__ABOUT THIS EXERCISE__
Repeat exactly the lines from the one containing "At the 30- and" through the last line of the records below, both included, and nothing else.

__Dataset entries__
════════════════

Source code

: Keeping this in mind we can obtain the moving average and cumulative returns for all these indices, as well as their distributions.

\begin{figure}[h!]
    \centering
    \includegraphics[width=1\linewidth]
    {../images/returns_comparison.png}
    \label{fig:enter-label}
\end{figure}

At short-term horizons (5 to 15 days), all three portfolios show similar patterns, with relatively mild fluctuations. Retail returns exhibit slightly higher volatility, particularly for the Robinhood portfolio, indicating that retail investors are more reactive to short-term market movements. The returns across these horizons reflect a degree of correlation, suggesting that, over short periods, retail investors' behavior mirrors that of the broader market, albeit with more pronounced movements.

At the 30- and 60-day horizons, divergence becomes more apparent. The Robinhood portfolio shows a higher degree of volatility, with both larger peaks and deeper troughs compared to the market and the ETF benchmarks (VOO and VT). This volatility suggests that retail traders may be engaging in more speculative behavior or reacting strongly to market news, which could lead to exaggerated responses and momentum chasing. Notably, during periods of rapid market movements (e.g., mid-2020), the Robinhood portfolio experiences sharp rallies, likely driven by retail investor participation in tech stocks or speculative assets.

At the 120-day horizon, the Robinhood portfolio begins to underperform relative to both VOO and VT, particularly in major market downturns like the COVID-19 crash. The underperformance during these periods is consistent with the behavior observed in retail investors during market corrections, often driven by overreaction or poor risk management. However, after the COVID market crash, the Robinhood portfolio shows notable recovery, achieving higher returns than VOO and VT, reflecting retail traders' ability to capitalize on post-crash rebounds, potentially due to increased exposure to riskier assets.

════════════════

__TASK RESULT__
At the 30- and 60-day horizons, divergence becomes more apparent. The Robinhood portfolio shows a higher degree of volatility, with both larger peaks and deeper troughs compared to the market and the ETF benchmarks (VOO and VT). This volatility suggests that retail traders may be engaging in more speculative behavior or reacting strongly to market news, which could lead to exaggerated responses and momentum chasing. Notably, during periods of rapid market movements (e.g., mid-2020), the Robinhood portfolio experiences sharp rallies, likely driven by retail investor participation in tech stocks or speculative assets.

At the 120-day horizon, the Robinhood portfolio begins to underperform relative to both VOO and VT, particularly in major market downturns like the COVID-19 crash. The underperformance during these periods is consistent with the behavior observed in retail investors during market corrections, often driven by overreaction or poor risk management. However, after the COVID market crash, the Robinhood portfolio shows notable recovery, achieving higher returns than VOO and VT, reflecting retail traders' ability to capitalize on post-crash rebounds, potentially due to increased exposure to riskier assets.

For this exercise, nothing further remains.